## INPUT FOR THIS TASK
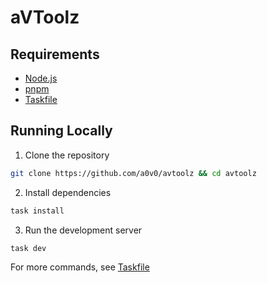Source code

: # aVToolz

## Requirements

- [Node.js](https://nodejs.org/en/)
- [pnpm](https://pnpm.io/)
- [Taskfile](https://taskfile.dev/#/installation?id=install-script)

## Running Locally

1. Clone the repository

```bash
git clone https://github.com/a0v0/avtoolz && cd avtoolz
```

2. Install dependencies

```bash
task install
```

3. Run the development server

```bash
task dev
```

For more commands, see [Taskfile](./Taskfile.yml)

## TASK REQUIREMENTS
The data above should be repeated exactly, minus any pictures.

## ANSWER BELOW
Source code

: # aVToolz

## Requirements

- [Node.js](https://nodejs.org/en/)
- [pnpm](https://pnpm.io/)
- [Taskfile](https://taskfile.dev/#/installation?id=install-script)

## Running Locally

1. Clone the repository

```bash
git clone https://github.com/a0v0/avtoolz && cd avtoolz
```

2. Install dependencies

```bash
task install
```

3. Run the development server

```bash
task dev
```

For more commands, see [Taskfile](./Taskfile.yml)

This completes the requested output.